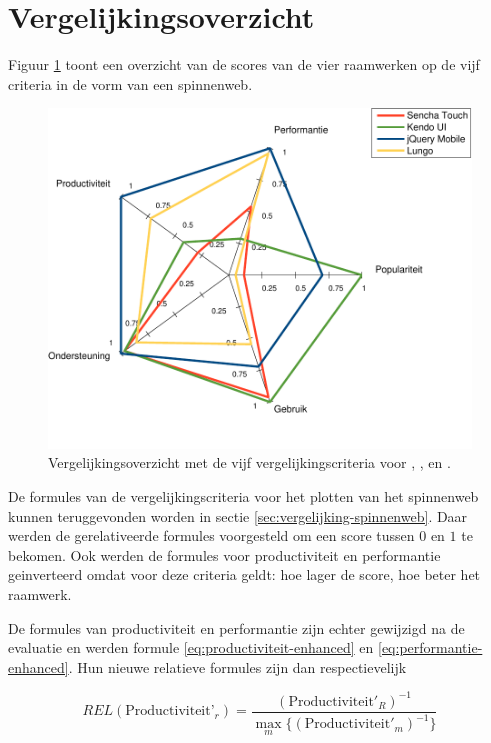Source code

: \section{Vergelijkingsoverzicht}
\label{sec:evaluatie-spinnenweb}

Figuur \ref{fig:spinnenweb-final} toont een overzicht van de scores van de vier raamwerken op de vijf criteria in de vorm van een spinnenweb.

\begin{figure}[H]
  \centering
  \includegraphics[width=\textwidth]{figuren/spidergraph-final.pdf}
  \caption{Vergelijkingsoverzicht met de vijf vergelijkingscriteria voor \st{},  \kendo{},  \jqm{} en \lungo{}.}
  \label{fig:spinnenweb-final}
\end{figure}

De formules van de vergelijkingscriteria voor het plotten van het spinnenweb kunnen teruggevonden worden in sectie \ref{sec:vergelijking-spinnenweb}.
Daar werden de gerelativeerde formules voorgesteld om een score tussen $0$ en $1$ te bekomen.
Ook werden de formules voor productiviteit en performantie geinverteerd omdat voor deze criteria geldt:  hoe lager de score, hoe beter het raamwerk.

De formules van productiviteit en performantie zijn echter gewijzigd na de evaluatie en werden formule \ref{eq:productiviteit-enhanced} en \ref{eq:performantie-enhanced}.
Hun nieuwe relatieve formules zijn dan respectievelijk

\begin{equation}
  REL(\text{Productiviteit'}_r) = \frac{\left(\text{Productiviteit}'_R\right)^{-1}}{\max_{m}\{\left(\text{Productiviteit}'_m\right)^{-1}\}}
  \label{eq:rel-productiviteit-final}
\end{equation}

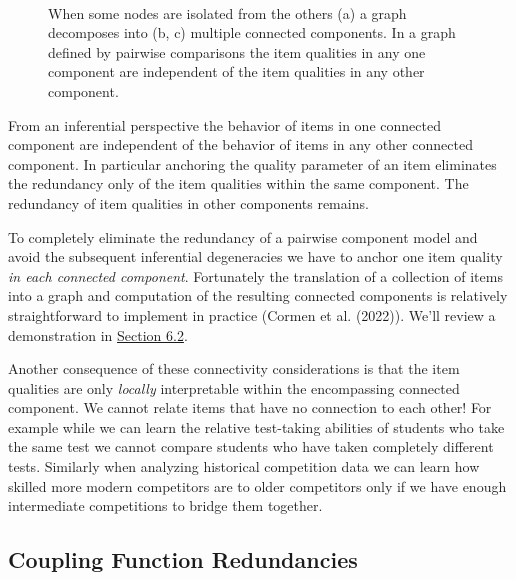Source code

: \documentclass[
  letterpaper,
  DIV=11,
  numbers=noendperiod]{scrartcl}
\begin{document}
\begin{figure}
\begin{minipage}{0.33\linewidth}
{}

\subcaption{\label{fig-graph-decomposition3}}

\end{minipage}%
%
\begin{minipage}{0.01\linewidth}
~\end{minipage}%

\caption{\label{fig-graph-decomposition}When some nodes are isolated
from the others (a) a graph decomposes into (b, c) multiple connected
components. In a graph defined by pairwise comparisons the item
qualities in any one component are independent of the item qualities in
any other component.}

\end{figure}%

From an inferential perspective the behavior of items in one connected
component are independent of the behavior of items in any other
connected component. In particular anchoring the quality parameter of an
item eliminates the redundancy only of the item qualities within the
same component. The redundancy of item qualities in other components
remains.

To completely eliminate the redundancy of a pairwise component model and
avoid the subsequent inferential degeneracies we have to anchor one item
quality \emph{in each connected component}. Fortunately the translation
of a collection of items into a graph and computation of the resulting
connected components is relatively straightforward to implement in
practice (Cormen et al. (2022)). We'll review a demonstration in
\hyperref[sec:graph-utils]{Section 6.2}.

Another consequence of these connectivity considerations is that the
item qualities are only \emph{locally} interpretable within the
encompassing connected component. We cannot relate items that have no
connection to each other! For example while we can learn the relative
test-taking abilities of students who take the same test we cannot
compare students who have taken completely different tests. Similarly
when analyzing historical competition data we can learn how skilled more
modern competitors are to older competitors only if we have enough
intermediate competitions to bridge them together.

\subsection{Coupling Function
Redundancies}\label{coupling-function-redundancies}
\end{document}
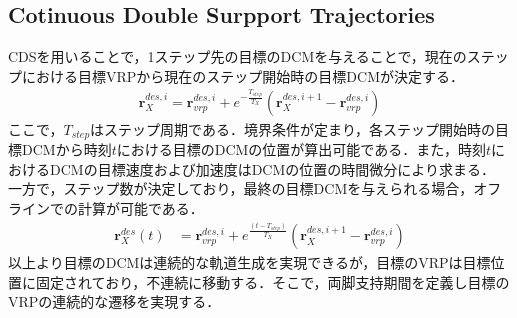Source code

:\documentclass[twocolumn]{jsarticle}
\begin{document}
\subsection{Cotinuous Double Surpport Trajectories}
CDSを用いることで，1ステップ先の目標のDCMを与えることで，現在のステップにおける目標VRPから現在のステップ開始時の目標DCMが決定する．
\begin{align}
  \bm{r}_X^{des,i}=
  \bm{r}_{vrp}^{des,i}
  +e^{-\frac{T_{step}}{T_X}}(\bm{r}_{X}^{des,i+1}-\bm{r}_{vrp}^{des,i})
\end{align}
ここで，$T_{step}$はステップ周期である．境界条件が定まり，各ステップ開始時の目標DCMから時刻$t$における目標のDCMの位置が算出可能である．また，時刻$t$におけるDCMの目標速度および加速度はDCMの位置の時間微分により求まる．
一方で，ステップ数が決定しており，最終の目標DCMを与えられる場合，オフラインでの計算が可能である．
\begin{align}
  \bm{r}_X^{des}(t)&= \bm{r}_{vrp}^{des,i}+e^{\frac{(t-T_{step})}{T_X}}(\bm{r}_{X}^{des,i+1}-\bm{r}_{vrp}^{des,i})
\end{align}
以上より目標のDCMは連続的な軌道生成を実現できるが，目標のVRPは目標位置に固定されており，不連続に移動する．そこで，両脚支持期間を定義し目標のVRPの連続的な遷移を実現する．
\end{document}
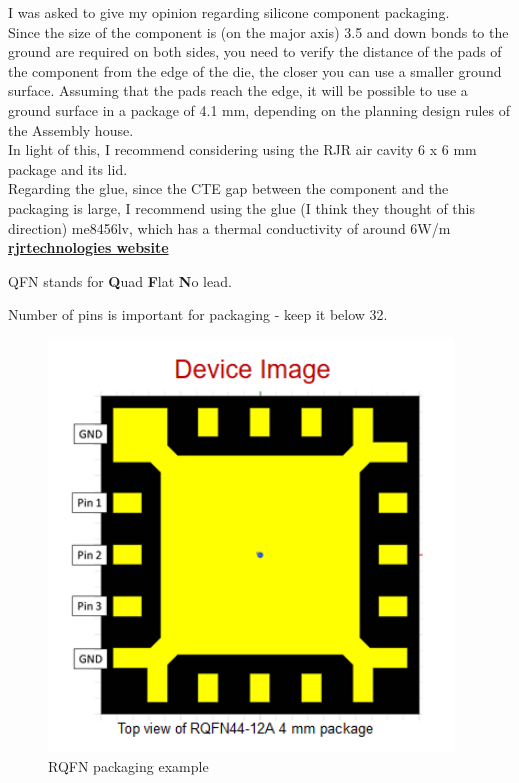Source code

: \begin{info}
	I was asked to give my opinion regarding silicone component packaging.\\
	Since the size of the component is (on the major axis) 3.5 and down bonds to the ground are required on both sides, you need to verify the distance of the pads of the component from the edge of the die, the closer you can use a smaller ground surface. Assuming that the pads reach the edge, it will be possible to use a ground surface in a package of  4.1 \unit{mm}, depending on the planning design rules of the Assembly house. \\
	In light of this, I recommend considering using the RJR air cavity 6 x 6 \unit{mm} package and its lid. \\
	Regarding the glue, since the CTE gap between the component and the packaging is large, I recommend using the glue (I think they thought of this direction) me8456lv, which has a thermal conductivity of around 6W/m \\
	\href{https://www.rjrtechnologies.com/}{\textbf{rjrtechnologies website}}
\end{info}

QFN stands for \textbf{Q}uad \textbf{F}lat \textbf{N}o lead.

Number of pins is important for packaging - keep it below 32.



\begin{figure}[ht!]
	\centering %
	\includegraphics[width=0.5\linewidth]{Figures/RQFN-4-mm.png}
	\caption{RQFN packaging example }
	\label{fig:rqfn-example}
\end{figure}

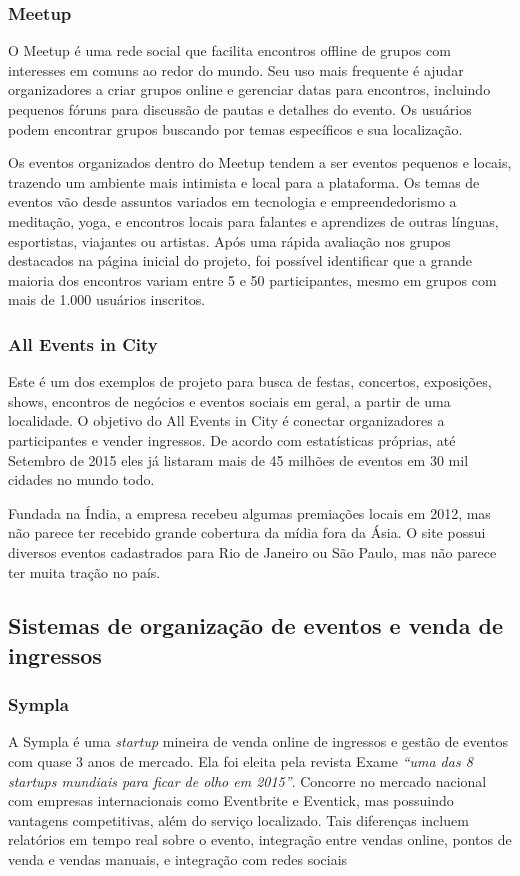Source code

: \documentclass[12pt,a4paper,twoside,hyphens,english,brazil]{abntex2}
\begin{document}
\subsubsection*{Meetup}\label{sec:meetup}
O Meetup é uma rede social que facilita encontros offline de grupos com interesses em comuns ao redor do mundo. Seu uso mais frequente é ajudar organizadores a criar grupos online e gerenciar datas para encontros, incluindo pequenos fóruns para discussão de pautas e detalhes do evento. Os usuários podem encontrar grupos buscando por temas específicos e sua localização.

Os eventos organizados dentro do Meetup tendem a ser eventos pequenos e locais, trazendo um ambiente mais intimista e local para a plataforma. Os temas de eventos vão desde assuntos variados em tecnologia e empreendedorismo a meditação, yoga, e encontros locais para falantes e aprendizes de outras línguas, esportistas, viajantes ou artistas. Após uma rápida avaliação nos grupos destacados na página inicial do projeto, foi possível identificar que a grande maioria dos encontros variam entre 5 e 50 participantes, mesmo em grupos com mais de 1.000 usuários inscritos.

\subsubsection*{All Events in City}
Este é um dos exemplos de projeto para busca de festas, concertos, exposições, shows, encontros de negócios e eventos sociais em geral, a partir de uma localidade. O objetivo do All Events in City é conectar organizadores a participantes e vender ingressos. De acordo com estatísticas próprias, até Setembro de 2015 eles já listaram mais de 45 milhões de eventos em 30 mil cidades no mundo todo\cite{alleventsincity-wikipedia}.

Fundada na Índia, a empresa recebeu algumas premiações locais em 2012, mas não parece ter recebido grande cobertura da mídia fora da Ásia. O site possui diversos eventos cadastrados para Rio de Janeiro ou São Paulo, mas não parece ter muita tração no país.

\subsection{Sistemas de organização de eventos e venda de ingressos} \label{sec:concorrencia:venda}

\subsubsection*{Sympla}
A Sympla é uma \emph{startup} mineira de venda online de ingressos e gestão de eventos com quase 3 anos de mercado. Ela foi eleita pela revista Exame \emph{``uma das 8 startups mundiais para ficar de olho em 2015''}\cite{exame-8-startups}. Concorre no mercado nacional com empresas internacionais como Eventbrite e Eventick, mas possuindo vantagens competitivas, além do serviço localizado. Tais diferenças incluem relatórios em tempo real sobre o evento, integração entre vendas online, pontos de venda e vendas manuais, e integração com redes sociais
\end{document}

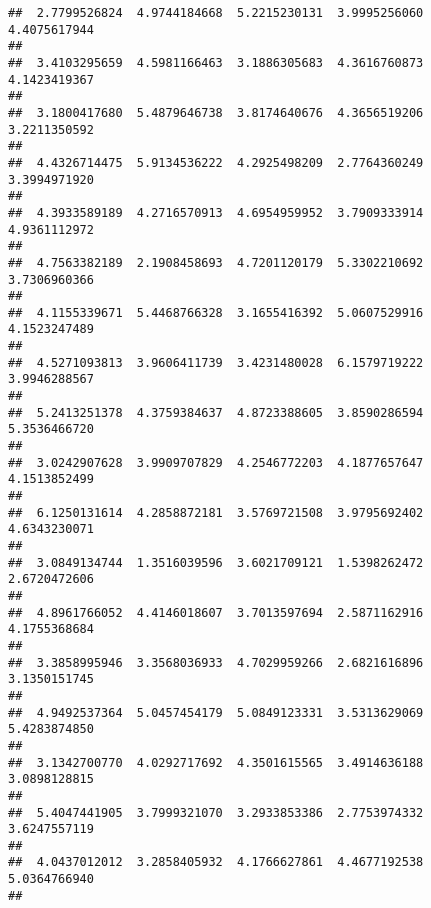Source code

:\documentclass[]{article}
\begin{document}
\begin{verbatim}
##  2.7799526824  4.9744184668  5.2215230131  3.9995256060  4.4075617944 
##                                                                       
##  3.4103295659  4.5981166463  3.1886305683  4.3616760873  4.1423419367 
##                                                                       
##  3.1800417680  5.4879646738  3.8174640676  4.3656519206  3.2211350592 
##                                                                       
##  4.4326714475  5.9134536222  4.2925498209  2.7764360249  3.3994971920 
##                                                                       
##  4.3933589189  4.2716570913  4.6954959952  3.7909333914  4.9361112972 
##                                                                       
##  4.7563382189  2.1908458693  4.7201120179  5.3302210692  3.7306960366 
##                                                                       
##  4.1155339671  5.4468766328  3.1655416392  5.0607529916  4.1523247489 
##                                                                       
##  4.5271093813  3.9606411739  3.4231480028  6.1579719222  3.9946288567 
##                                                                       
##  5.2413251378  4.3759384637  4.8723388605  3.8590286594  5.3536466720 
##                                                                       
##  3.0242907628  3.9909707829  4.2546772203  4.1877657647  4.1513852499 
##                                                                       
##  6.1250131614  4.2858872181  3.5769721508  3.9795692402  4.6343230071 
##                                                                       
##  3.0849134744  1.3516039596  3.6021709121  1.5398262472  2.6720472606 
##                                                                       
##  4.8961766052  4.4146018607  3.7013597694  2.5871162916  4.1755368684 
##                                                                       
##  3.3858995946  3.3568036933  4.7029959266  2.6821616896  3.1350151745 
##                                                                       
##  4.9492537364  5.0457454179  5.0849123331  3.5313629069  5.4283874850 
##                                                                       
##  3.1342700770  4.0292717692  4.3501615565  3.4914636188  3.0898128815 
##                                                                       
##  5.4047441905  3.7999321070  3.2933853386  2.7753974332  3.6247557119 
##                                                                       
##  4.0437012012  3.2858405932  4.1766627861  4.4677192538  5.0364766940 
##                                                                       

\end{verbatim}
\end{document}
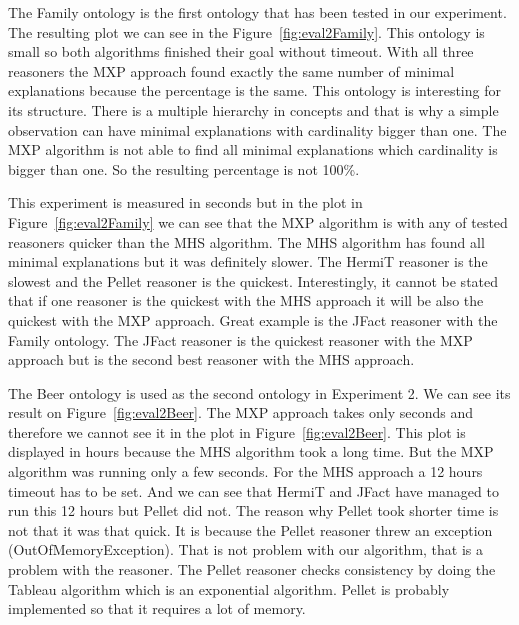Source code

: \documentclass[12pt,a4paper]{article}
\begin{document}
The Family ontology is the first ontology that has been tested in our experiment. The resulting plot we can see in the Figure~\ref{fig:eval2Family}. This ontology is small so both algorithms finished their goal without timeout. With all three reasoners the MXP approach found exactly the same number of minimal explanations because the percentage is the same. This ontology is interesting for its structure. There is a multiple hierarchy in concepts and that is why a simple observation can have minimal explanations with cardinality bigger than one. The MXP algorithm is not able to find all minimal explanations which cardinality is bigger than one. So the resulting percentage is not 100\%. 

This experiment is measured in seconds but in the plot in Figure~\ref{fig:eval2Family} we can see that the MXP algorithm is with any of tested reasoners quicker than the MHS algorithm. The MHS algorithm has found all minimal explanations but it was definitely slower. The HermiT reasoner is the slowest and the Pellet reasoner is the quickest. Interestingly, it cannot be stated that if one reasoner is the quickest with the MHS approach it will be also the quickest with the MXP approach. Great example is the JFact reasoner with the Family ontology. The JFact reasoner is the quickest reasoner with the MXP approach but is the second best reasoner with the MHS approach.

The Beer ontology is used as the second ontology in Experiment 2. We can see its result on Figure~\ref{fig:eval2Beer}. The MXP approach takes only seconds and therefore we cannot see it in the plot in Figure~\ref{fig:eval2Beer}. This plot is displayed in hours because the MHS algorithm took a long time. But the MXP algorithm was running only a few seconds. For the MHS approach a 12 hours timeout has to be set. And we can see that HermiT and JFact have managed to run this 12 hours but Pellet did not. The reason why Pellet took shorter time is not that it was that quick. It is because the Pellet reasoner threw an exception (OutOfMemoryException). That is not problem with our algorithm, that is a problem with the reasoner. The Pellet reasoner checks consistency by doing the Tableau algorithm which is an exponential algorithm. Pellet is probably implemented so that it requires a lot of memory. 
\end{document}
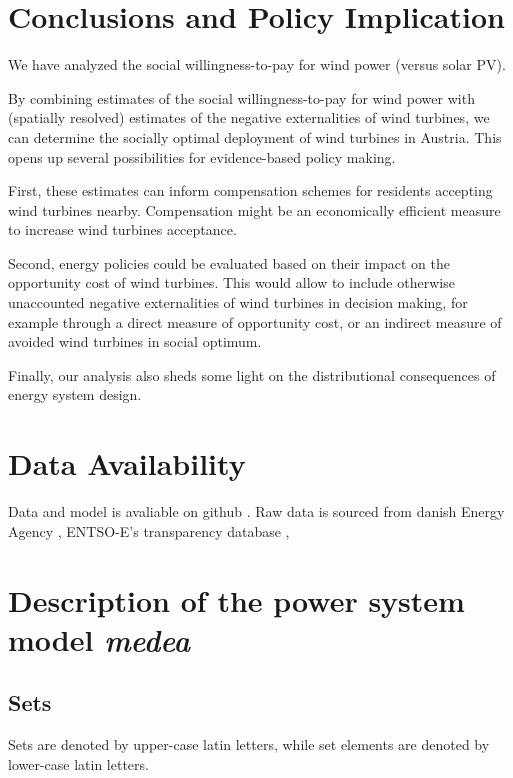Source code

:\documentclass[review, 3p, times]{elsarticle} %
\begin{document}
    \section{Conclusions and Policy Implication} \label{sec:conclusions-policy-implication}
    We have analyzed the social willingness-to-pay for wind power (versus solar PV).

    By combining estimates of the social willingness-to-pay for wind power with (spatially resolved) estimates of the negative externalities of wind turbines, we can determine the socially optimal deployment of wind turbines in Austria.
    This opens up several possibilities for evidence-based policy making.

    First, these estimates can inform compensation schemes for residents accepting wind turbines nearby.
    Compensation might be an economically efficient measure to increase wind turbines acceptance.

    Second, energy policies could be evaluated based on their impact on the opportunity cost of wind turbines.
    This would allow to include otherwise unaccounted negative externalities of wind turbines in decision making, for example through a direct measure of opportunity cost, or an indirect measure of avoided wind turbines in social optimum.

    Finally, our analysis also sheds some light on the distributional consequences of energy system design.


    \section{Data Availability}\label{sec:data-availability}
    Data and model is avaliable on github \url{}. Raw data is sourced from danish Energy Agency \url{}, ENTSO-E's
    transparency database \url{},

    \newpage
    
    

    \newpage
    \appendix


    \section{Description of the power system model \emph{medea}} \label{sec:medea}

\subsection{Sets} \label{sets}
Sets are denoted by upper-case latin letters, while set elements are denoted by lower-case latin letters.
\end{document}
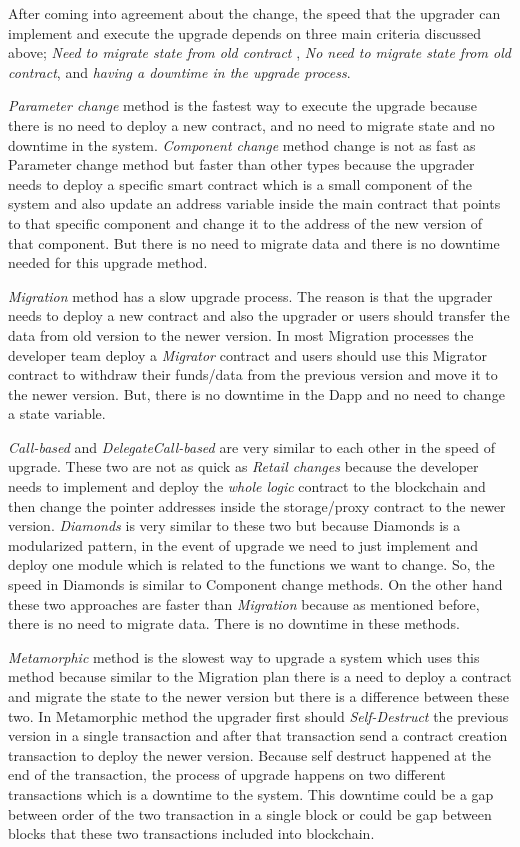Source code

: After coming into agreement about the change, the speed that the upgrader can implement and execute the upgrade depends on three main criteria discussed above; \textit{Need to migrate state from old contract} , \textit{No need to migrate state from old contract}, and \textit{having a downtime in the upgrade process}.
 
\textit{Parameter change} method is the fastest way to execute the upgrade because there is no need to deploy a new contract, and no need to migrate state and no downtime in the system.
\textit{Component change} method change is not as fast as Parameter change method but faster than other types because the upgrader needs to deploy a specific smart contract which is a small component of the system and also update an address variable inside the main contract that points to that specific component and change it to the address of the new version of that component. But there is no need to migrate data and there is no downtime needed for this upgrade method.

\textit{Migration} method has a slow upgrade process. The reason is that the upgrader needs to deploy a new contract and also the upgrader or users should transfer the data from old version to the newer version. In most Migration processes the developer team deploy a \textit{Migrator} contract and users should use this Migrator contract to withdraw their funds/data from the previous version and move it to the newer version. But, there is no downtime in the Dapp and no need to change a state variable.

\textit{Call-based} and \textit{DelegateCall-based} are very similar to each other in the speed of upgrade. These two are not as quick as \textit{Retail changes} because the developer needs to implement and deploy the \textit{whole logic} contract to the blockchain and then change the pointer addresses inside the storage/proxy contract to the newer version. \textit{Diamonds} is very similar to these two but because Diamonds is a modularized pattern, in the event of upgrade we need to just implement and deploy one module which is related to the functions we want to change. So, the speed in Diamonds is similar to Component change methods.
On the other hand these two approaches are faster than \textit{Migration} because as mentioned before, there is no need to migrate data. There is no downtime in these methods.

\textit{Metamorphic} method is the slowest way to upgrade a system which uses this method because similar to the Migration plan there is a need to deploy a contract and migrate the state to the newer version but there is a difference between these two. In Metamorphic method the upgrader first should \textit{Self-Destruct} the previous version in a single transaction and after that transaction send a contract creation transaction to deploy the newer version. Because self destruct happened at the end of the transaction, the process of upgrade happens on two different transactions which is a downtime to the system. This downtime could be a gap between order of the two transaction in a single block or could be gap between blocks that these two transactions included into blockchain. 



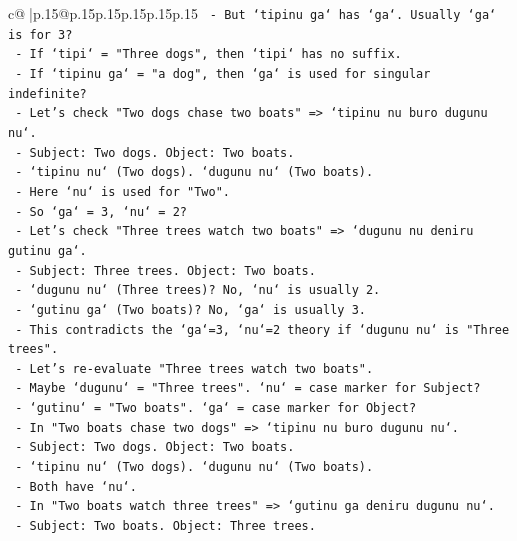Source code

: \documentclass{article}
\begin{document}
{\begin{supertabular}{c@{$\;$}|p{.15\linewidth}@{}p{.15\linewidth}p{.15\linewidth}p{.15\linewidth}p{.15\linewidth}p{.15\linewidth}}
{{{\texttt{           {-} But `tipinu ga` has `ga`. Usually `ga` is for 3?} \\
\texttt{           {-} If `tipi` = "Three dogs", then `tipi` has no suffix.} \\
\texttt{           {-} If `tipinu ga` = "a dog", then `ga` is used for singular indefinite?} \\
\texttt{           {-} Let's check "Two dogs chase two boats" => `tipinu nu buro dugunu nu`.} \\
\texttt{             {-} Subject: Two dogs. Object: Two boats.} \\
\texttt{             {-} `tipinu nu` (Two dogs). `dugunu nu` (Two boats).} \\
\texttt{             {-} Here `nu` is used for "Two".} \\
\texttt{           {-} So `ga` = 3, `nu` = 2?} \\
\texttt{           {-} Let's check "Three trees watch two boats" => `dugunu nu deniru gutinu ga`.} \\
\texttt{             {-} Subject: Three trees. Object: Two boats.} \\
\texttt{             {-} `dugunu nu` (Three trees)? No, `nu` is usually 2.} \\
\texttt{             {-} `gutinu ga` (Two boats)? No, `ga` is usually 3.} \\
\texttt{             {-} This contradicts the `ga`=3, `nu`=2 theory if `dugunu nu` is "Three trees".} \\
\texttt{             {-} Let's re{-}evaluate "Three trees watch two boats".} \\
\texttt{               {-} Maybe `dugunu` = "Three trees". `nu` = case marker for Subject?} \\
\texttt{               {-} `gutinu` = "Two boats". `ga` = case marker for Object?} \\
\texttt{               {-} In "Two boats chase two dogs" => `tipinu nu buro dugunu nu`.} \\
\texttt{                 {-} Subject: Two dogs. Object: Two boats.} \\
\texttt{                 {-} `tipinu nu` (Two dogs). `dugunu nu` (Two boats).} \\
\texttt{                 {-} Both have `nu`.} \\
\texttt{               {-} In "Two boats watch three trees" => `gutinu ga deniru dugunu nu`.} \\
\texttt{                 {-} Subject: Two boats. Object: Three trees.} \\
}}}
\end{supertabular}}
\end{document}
_ _ _ _ _ _ _
▶ [TASK DETAILS] Transcribe the lines above between the line holding "avoid the subsequent" and the line holding "connection to each", inclusive, exactly as they stand and with nothing added.

▶ [PROBLEM SOLUTION]
avoid the subsequent inferential degeneracies we have to anchor one item
quality \emph{in each connected component}. Fortunately the translation
of a collection of items into a graph and computation of the resulting
connected components is relatively straightforward to implement in
practice (Cormen et al. (2022)). We'll review a demonstration in
\hyperref[sec:graph-utils]{Section 6.2}.

Another consequence of these connectivity considerations is that the
item qualities are only \emph{locally} interpretable within the
encompassing connected component. We cannot relate items that have no
connection to each other! For example while we can learn the relative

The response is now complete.